Records from a dataset:
────────
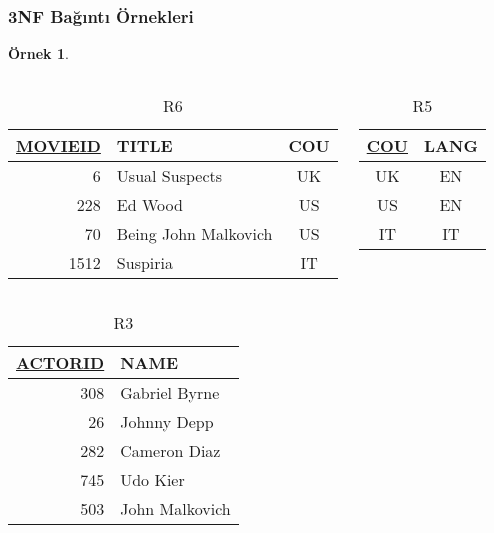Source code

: \documentclass[dvipsnames]{beamer}
\theoremstyle{definition}
\theoremstyle{example}
\newtheorem{ornek}[theorem]{Örnek}
\theoremstyle{plain}
\begin{document}
\begin{frame}
  \frametitle{3NF Bağıntı Örnekleri}

  \begin{ornek}
    \begin{columns}[t]
      \begin{tiny}
      \begin{table}
        \caption{R6}
        \begin{tabular}{|r|l|c|}\hline
\underline{MOVIEID} & TITLE    & COU\\[2pt]\hline\hline
      6 & Usual Suspects       & UK \\\hline
    228 & Ed Wood              & US \\\hline
     70 & Being John Malkovich & US \\\hline
   1512 & Suspiria             & IT \\\hline
        \end{tabular}
      \end{table}
      \end{tiny}

      \begin{tiny}
      \begin{table}
        \caption{R5}
        \begin{tabular}{|c|c|}\hline
\underline{COU} & LANG\\[2pt]\hline\hline
UK & EN\\\hline
US & EN\\\hline
IT & IT\\\hline
        \end{tabular}
      \end{table}
      \end{tiny}
    \end{columns}

    \vspace{-0.7cm}
    \begin{columns}[t]
      \begin{tiny}
      \begin{table}
        \caption{R3}
        \begin{tabular}{|r|l|}\hline
\underline{ACTORID} & NAME\\[2pt]\hline\hline
      308 & Gabriel Byrne \\\hline
       26 & Johnny Depp   \\\hline
      282 & Cameron Diaz  \\\hline
      745 & Udo Kier      \\\hline
      503 & John Malkovich\\\hline
        \end{tabular}
      \end{table}
      \end{tiny}


\end{columns}
\end{ornek}
\end{frame}
\end{document}
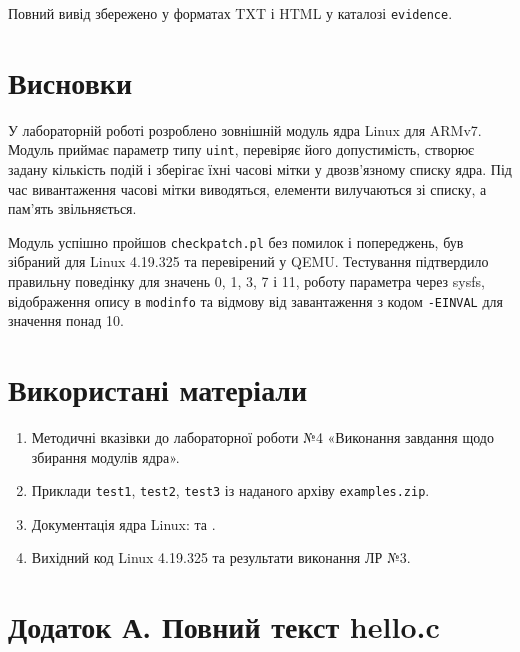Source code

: \documentclass[12pt,a4paper]{article}
\begin{document}
Повний вивід збережено у форматах TXT і HTML у каталозі
\texttt{evidence}.

\section{Висновки}

У лабораторній роботі розроблено зовнішній модуль ядра Linux для ARMv7.
Модуль приймає параметр типу \texttt{uint}, перевіряє його допустимість,
створює задану кількість подій і зберігає їхні часові мітки у двозв'язному
списку ядра. Під час вивантаження часові мітки виводяться, елементи
вилучаються зі списку, а пам'ять звільняється.

Модуль успішно пройшов \texttt{checkpatch.pl} без помилок і попереджень,
був зібраний для Linux 4.19.325 та перевірений у QEMU. Тестування підтвердило
правильну поведінку для значень 0, 1, 3, 7 і 11, роботу параметра через
sysfs, відображення опису в \texttt{modinfo} та відмову від завантаження з
кодом \texttt{-EINVAL} для значення понад 10.

\section*{Використані матеріали}

\begin{enumerate}[leftmargin=*]
  \item Методичні вказівки до лабораторної роботи №4 «Виконання завдання щодо збирання модулів ядра».
  \item Приклади \texttt{test1}, \texttt{test2}, \texttt{test3} із наданого архіву \texttt{examples.zip}.
  \item Документація ядра Linux: 
    та .
  \item Вихідний код Linux 4.19.325 та результати виконання ЛР №3.
\end{enumerate}

\newpage
\section*{Додаток А. Повний текст hello.c}

\end{document}
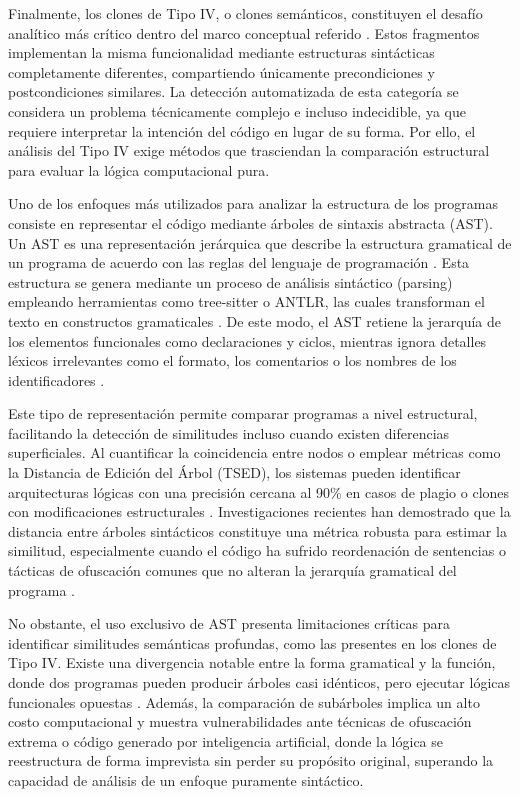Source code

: Finalmente, los clones de Tipo IV, o clones semánticos, constituyen el desafío analítico más crítico dentro del marco conceptual referido \cite{Bellon2007Comparison}. Estos fragmentos implementan la misma funcionalidad mediante estructuras sintácticas completamente diferentes, compartiendo únicamente precondiciones y postcondiciones similares. La detección automatizada de esta categoría se considera un problema técnicamente complejo e incluso indecidible, ya que requiere interpretar la intención del código en lugar de su forma. Por ello, el análisis del Tipo IV \cite{Bellon2007Comparison} exige métodos que trasciendan la comparación estructural para evaluar la lógica computacional pura.

Uno de los enfoques más utilizados para analizar la estructura de los programas consiste en representar el código mediante árboles de sintaxis abstracta (AST). Un AST es una representación jerárquica que describe la estructura gramatical de un programa de acuerdo con las reglas del lenguaje de programación \cite{Pradeep2025AntiPlagiarism}. Esta estructura se genera mediante un proceso de análisis sintáctico (parsing) empleando herramientas como tree-sitter o ANTLR, las cuales transforman el texto en constructos gramaticales \cite{Song2024AST}. De este modo, el AST retiene la jerarquía de los elementos funcionales como declaraciones y ciclos, mientras ignora detalles léxicos irrelevantes como el formato, los comentarios o los nombres de los identificadores \cite{Pradeep2025AntiPlagiarism}.

Este tipo de representación permite comparar programas a nivel estructural, facilitando la detección de similitudes incluso cuando existen diferencias superficiales. Al cuantificar la coincidencia entre nodos o emplear métricas como la Distancia de Edición del Árbol (TSED), los sistemas pueden identificar arquitecturas lógicas con una precisión cercana al 90\% en casos de plagio o clones con modificaciones estructurales \cite{Pradeep2025AntiPlagiarism}. Investigaciones recientes han demostrado que la distancia entre árboles sintácticos constituye una métrica robusta para estimar la similitud, especialmente cuando el código ha sufrido reordenación de sentencias o tácticas de ofuscación comunes que no alteran la jerarquía gramatical del programa \cite{Song2024AST}.

No obstante, el uso exclusivo de AST presenta limitaciones críticas para identificar similitudes semánticas profundas, como las presentes en los clones de Tipo IV. Existe una divergencia notable entre la forma gramatical y la función, donde dos programas pueden producir árboles casi idénticos, pero ejecutar lógicas funcionales opuestas \cite{Song2024AST}. Además, la comparación de subárboles implica un alto costo computacional y muestra vulnerabilidades ante técnicas de ofuscación extrema o código generado por inteligencia artificial, donde la lógica se reestructura de forma imprevista sin perder su propósito original, superando la capacidad de análisis de un enfoque puramente sintáctico.

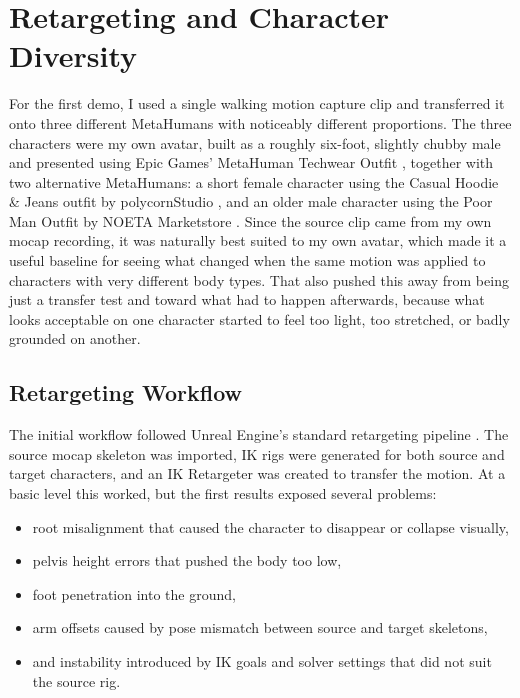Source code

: \section{Retargeting and Character Diversity}

For the first demo, I used a single walking motion capture clip and transferred it onto three different MetaHumans with noticeably different proportions. The three characters were my own avatar, built as a roughly six-foot, slightly chubby male and presented using Epic Games' MetaHuman Techwear Outfit \cite{fab_avatar_outfit}, together with two alternative MetaHumans: a short female character using the Casual Hoodie \& Jeans outfit by polycornStudio \cite{fab_female_outfit}, and an older male character using the Poor Man Outfit by NOETA Marketstore \cite{fab_oldman_outfit}. Since the source clip came from my own mocap recording, it was naturally best suited to my own avatar, which made it a useful baseline for seeing what changed when the same motion was applied to characters with very different body types. That also pushed this away from being just a transfer test and toward what had to happen afterwards, because what looks acceptable on one character started to feel too light, too stretched, or badly grounded on another.

\subsection{Retargeting Workflow}

The initial workflow followed Unreal Engine's standard retargeting pipeline \cite{epic_ik_retargeter}. The source mocap skeleton was imported, IK rigs were generated for both source and target characters, and an IK Retargeter was created to transfer the motion. At a basic level this worked, but the first results exposed several problems:

\begin{itemize}[leftmargin=*]
    \item root misalignment that caused the character to disappear or collapse visually,
    \item pelvis height errors that pushed the body too low,
    \item foot penetration into the ground,
    \item arm offsets caused by pose mismatch between source and target skeletons,
    \item and instability introduced by IK goals and solver settings that did not suit the source rig.
\end{itemize}

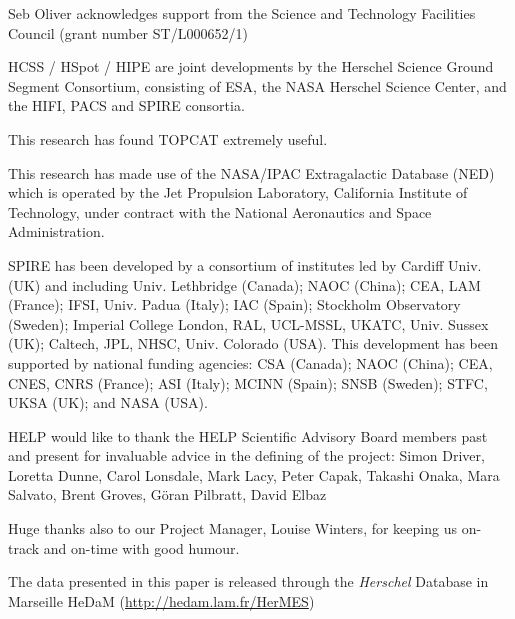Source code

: \documentclass[usenatbib]{mnras}
\begin{document}
Seb Oliver acknowledges support from the Science and Technology Facilities
Council (grant number ST/L000652/1)


HCSS / HSpot / HIPE are joint developments by the Herschel Science Ground
Segment Consortium, consisting of ESA, the NASA Herschel Science Center, and the
HIFI, PACS and SPIRE consortia.

This research has found TOPCAT \citep{2005ASPC..347...29T} extremely useful.

This research has made use of the NASA/IPAC Extragalactic Database (NED) which
is operated by the Jet Propulsion Laboratory, California Institute of
Technology, under contract with the National Aeronautics and Space
Administration.

SPIRE has been developed by a consortium of institutes led by Cardiff Univ. (UK)
and including Univ. Lethbridge (Canada); NAOC (China); CEA, LAM (France); IFSI,
Univ. Padua (Italy); IAC (Spain); Stockholm Observatory (Sweden); Imperial
College London, RAL, UCL-MSSL, UKATC, Univ. Sussex (UK); Caltech, JPL, NHSC,
Univ. Colorado (USA). This development has been supported by national funding
agencies: CSA (Canada); NAOC (China); CEA, CNES, CNRS (France); ASI (Italy);
MCINN (Spain); SNSB (Sweden); STFC, UKSA (UK); and NASA (USA).

HELP would like to thank the HELP Scientific Advisory Board members past and
present for invaluable advice in the defining of the project: Simon Driver,
Loretta Dunne, Carol Lonsdale, Mark Lacy, Peter Capak, Takashi Onaka, Mara
Salvato, Brent Groves, G\"{o}ran Pilbratt, David Elbaz

Huge thanks also to our Project Manager, Louise Winters, for keeping us on-track
and on-time with good humour.

The data presented in this paper is released through the {\em Herschel} Database
in Marseille HeDaM ({\url{http://hedam.lam.fr/HerMES}})





\appendix



\end{document}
────────
ACTIVITY
I need every line of the data that has the word "Linux"; please list them.

PROBLEM SOLUTION
У лабораторній роботі розроблено зовнішній модуль ядра Linux для ARMv7.
був зібраний для Linux 4.19.325 та перевірений у QEMU. Тестування підтвердило
  \item Документація ядра Linux: 
  \item Вихідний код Linux 4.19.325 та результати виконання ЛР №3.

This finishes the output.